It's official. I've accepted a job elsewhere, and it is not a law firm. In fact, it is in the art world. Let me tell you how good it feels to leave the legal world after ten years. It feels hot-chocolate-with-marshmallows, foot-rub-with-lotion, freshly-bathed-baby-neck good.
I took a job as a legal secretary to put myself through my Master's program in California. And then I moved to Arkansas, where the opportunity to use my degree was nonexistent. I fell back on law firms, and it chafed because I knew I was just as educated and intelligent as the people I supported. More often than you want to know if you've ever paid an attorney's fees, I was much smarter and more capable. I believed my time in the South was temporary, but then life happened, kids happened, and this town felt more and more like home. Bad news for the career I wanted, the chance I never had.
Then one day the mountain came to Mohammed. An amazing institution, destined to be world class, is under construction about 30 miles north of here. And I've just been hired to work there.

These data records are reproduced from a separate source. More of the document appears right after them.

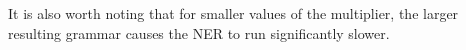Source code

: \documentclass[draft]{article}
\begin{document}
\begin{multicols*}{2}
It is also worth noting that for smaller values of the multiplier, the larger resulting grammar causes the NER to run significantly slower.



\end{multicols*}
\end{document}
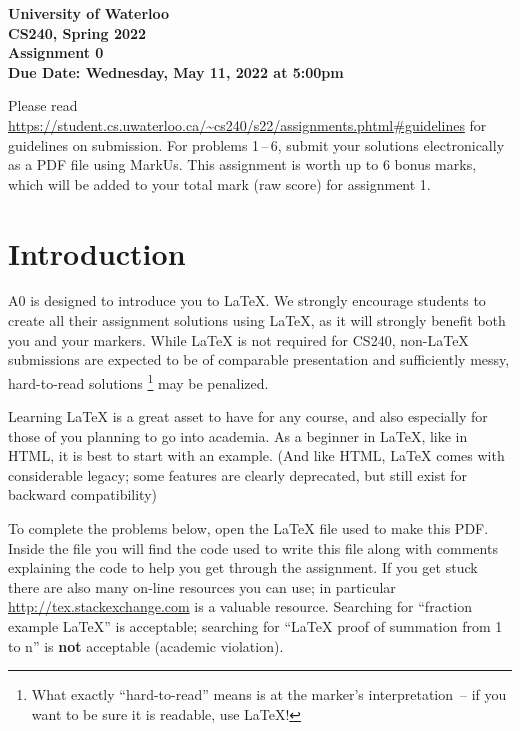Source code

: \documentclass[12pt]{article}
\begin{document}
\begin{center}
{\Large\textbf{University of Waterloo}}\\
\vspace{3mm}
{\Large\textbf{CS240, Spring 2022}}\\
\vspace{2mm}
{\Large\textbf{Assignment 0}}\\
\vspace{3mm}
\textbf{Due Date: Wednesday, May 11, 2022 at 5:00pm}
\end{center}

Please read
\url{https://student.cs.uwaterloo.ca/~cs240/s22/assignments.phtml#guidelines}
for guidelines on submission.  For problems 1\,--\,6, submit your
solutions electronically as a PDF file using MarkUs.
This assignment is worth up to 6 bonus marks, which will be added to
your total mark (raw score) for assignment 1.


\section*{Introduction}

A0 is designed to introduce you to \LaTeX.
We strongly encourage students to create all their assignment solutions using \LaTeX,
as it will strongly benefit both you and your markers. While \LaTeX{} is not required for CS240,
non-\LaTeX{} submissions are expected to be of comparable presentation and sufficiently
messy, hard-to-read solutions%
\footnote{%
	What exactly ``hard-to-read'' means is at the marker's interpretation~-- 
	if you want to be sure it is readable, use \LaTeX!%
} 
may be penalized. 


Learning \LaTeX{} is a great asset 
to have for any course, and also especially for those of you planning to go into academia.
As a beginner in \LaTeX, like in HTML, it is best to start with an example. 
(And like HTML, \LaTeX{} comes with considerable legacy; some features are clearly deprecated,
but still exist for backward compatibility)

To complete the problems below, open the 
\LaTeX{} file used to make this PDF. Inside the file you will find the code used to write this
file along with comments explaining the code to help you get through the assignment. If you get
stuck there are also many on-line resources you can use;
in particular \url{http://tex.stackexchange.com} is a valuable resource.
Searching for ``fraction example \LaTeX'' 
is acceptable; searching for ``\LaTeX{} proof of summation from 1 to n'' 
is \textbf{not} acceptable (academic violation). 
\end{document}
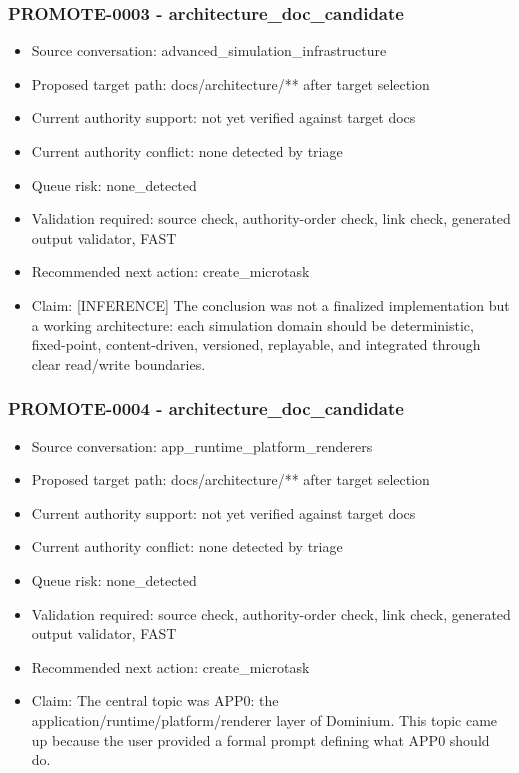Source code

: \documentclass[11pt,a4paper]{report}
\begin{document}
\subsubsection{PROMOTE-0003 - architecture\_doc\_candidate}

\begin{itemize}
\item Source conversation: advanced\_simulation\_infrastructure
\item Proposed target path: docs/architecture/** after target selection
\item Current authority support: not yet verified against target docs
\item Current authority conflict: none detected by triage
\item Queue risk: none\_detected
\item Validation required: source check, authority-order check, link check, generated output validator, FAST
\item Recommended next action: create\_microtask
\item Claim: [INFERENCE] The conclusion was not a finalized implementation but a working architecture: each simulation domain should be deterministic, fixed-point, content-driven, versioned, replayable, and integrated through clear read/write boundaries.
\end{itemize}

\subsubsection{PROMOTE-0004 - architecture\_doc\_candidate}

\begin{itemize}
\item Source conversation: app\_runtime\_platform\_renderers
\item Proposed target path: docs/architecture/** after target selection
\item Current authority support: not yet verified against target docs
\item Current authority conflict: none detected by triage
\item Queue risk: none\_detected
\item Validation required: source check, authority-order check, link check, generated output validator, FAST
\item Recommended next action: create\_microtask
\item Claim: The central topic was APP0: the application/runtime/platform/renderer layer of Dominium. This topic came up because the user provided a formal prompt defining what APP0 should do.
\end{itemize}
\end{document}
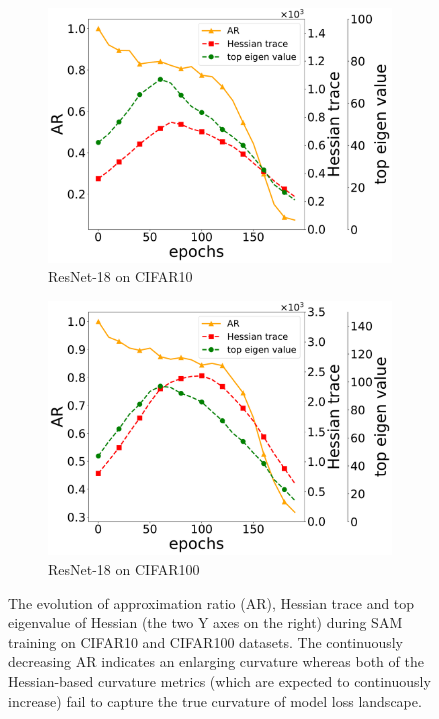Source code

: \documentclass[letterpaper]{article} %
\theoremstyle{plain}
\theoremstyle{definition}
\begin{document}
\begin{figure}[t!]
   \centering
   \begin{subfigure}[b]{0.4\textwidth}
     \centering
     \includegraphics[width=\textwidth]{figs/cifar10_effectiveness.pdf}
     \caption{ResNet-18 on CIFAR10}
     \label{subfig:cifar10}
   \end{subfigure}
   \hspace{0.05\textwidth}
   \begin{subfigure}[b]{0.4\textwidth}
     \centering
     \includegraphics[width=\textwidth]{figs/cifar100_effectiveness.pdf}
     \caption{ResNet-18 on CIFAR100}
     \label{subfig:cifar100}
   \end{subfigure}
\caption{\footnotesize The evolution of approximation ratio (AR), Hessian trace and top eigenvalue of Hessian (the two Y axes on the right) during SAM training on CIFAR10 and CIFAR100 datasets. The continuously decreasing AR indicates an enlarging curvature whereas both of the Hessian-based curvature metrics (which are expected to continuously increase) fail to capture the true curvature of model loss landscape.}
\label{fig:AR}
\end{figure}
\end{document}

Maybe you enjoy your job; I hope you do. Maybe it fulfills you and makes you proud to contribute to a greater good. I don't know what that's like, but I'm about to find out how it feels to make a living doing work that matters to me.
My last day at the firm is tomorrow, and I'm trying to act like I'll miss the place although, in truth, I will not. I hold no illusions that my new job will be anything but another reincarnation of Office Space. However, my new eight bosses will not be lawyers, and that is a significant improvement.